--- Dataset content Enclosed Below ---

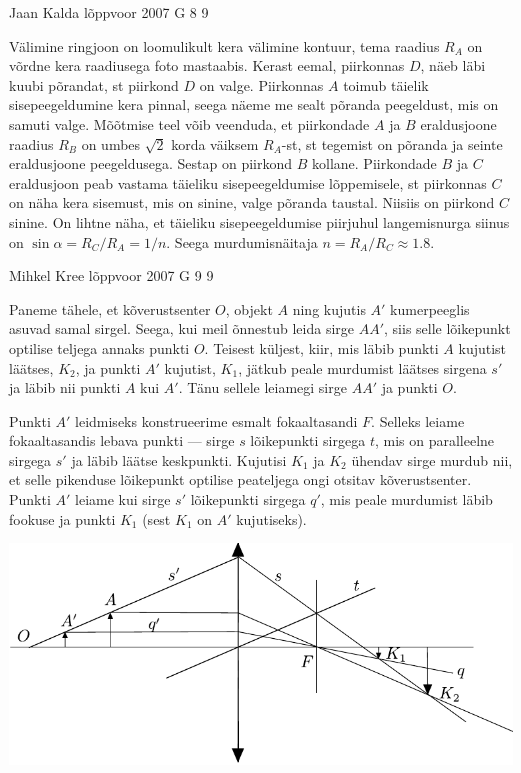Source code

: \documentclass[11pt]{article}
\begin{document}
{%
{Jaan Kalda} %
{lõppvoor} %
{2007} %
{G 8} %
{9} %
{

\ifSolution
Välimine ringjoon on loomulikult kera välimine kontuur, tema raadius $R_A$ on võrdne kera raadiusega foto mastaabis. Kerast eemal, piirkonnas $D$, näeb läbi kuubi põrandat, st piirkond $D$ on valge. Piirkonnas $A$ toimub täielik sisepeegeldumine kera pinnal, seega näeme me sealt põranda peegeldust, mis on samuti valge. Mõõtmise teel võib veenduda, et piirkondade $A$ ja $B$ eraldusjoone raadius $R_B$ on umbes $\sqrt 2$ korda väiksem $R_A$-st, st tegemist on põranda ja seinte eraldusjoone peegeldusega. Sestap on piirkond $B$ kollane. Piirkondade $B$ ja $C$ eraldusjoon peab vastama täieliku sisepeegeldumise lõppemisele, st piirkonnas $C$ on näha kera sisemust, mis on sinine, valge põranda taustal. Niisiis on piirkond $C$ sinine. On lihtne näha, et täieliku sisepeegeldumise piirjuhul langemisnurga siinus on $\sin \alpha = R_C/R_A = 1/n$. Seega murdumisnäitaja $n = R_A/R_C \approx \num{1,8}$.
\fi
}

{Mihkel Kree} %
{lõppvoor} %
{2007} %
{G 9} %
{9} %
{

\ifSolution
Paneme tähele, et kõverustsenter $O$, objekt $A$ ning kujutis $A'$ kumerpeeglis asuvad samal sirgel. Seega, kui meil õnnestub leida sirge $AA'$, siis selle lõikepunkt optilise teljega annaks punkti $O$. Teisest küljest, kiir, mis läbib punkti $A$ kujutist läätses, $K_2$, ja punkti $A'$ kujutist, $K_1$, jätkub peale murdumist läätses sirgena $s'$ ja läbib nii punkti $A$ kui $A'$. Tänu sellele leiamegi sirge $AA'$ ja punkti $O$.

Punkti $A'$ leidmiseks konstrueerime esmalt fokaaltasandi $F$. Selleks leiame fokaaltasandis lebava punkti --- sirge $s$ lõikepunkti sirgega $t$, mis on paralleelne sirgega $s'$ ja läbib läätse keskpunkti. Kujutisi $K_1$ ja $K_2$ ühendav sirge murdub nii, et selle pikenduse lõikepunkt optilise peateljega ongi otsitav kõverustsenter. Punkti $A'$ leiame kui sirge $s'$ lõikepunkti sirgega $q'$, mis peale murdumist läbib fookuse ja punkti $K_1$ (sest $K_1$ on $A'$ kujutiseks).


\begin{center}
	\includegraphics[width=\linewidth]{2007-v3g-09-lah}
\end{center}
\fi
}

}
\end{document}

--- End of Enclosed Dataset content ---
--- Dataset content Enclosed Below ---

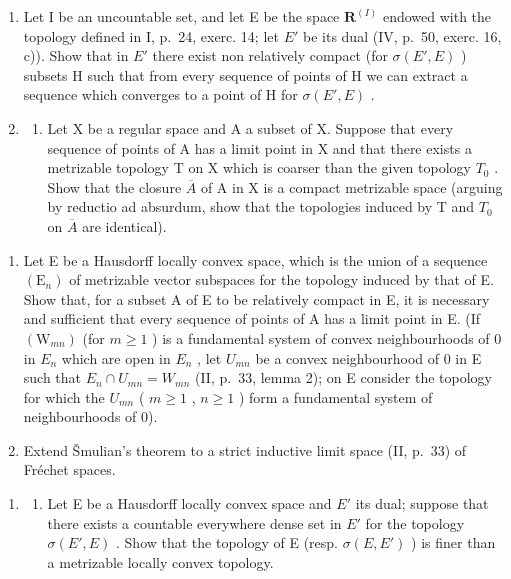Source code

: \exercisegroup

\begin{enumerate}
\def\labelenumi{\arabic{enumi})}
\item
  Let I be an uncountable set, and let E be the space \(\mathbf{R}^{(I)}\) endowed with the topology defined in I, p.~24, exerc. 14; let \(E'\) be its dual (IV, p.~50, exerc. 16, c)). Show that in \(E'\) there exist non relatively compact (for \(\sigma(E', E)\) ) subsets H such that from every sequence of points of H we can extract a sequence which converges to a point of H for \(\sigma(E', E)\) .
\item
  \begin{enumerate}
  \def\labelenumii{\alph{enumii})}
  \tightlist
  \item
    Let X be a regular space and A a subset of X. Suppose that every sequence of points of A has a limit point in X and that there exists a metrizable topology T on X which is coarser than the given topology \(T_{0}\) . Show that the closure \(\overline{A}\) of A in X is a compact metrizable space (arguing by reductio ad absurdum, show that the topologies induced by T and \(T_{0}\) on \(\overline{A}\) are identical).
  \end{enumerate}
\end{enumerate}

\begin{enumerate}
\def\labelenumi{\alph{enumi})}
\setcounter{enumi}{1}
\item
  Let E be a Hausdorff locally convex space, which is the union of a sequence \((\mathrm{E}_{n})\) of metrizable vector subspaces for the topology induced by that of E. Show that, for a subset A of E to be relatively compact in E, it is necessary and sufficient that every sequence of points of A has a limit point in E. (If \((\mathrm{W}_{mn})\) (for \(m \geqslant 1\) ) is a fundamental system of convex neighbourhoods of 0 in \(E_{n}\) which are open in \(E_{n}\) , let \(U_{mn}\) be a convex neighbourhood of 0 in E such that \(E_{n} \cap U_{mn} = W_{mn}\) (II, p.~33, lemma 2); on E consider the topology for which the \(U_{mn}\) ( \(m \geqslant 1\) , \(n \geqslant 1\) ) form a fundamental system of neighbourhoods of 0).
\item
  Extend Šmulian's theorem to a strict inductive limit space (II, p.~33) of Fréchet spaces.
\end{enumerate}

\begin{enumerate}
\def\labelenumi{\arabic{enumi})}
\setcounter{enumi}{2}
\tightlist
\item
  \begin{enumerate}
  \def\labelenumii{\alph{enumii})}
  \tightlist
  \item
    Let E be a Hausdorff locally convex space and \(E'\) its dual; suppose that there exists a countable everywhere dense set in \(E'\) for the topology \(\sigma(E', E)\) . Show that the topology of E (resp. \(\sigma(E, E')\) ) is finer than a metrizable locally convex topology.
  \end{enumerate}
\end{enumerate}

--- End of Enclosed Dataset content ---

**What you have to do:** Looking at the data, how many lines hold the string "peale"? Reply with the number alone.

**Response:** 2